Back in the GPT2 to GPT3 era this was a pretty common thing to do. You are effectively taking more samples from the space of likely outputs. If your model can do the task 60% of the time just take 5-10 samples and implement some kind of majority voting
It became less common to use as models got high accuracy on problems where combining results is trivial.

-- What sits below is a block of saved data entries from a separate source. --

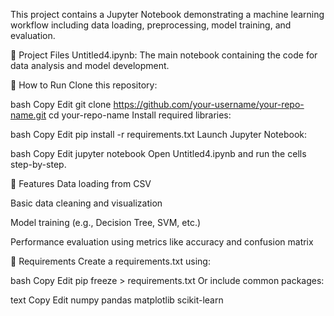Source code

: This project contains a Jupyter Notebook demonstrating a machine learning workflow including data loading, preprocessing, model training, and evaluation.

📁 Project Files
Untitled4.ipynb: The main notebook containing the code for data analysis and model development.

🚀 How to Run
Clone this repository:

bash
Copy
Edit
git clone https://github.com/your-username/your-repo-name.git
cd your-repo-name
Install required libraries:

bash
Copy
Edit
pip install -r requirements.txt
Launch Jupyter Notebook:

bash
Copy
Edit
jupyter notebook
Open Untitled4.ipynb and run the cells step-by-step.

🧠 Features
Data loading from CSV

Basic data cleaning and visualization

Model training (e.g., Decision Tree, SVM, etc.)

Performance evaluation using metrics like accuracy and confusion matrix

📌 Requirements
Create a requirements.txt using:

bash
Copy
Edit
pip freeze > requirements.txt
Or include common packages:

text
Copy
Edit
numpy
pandas
matplotlib
scikit-learn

But with a more complex judge (a competent LLM) you can still get better results by just sampling more of the output space and picking out the best aspects
That definitely doesn't sound right.
I'm not seeing that? Did you maybe misread the #2 ranked one as Fable + GPT + Gemini? It's actually Opus + GPT + Gemini.
I wouldn't be surprised if Fable/Mythos is a model distilled from a Panel/Council of Claude instances. Recursive self improvement is something all AI labs must be working on in some way or another.
If it can do it, but unreliably, that's where you would get major gains from iterating. I think the Chinese models are in that sweet spot, for many tasks. I would love to test that.
I started working on my own fusion system yesterday. I'm not sure how to benchmark it though.
The thing I'm most interested in is reliability. Going from 90% to 95% on a benchmark doesn't seem like much but you've cut the error rate in half.
Out of interest: Was this still before CoT/thinking-mode became the norm?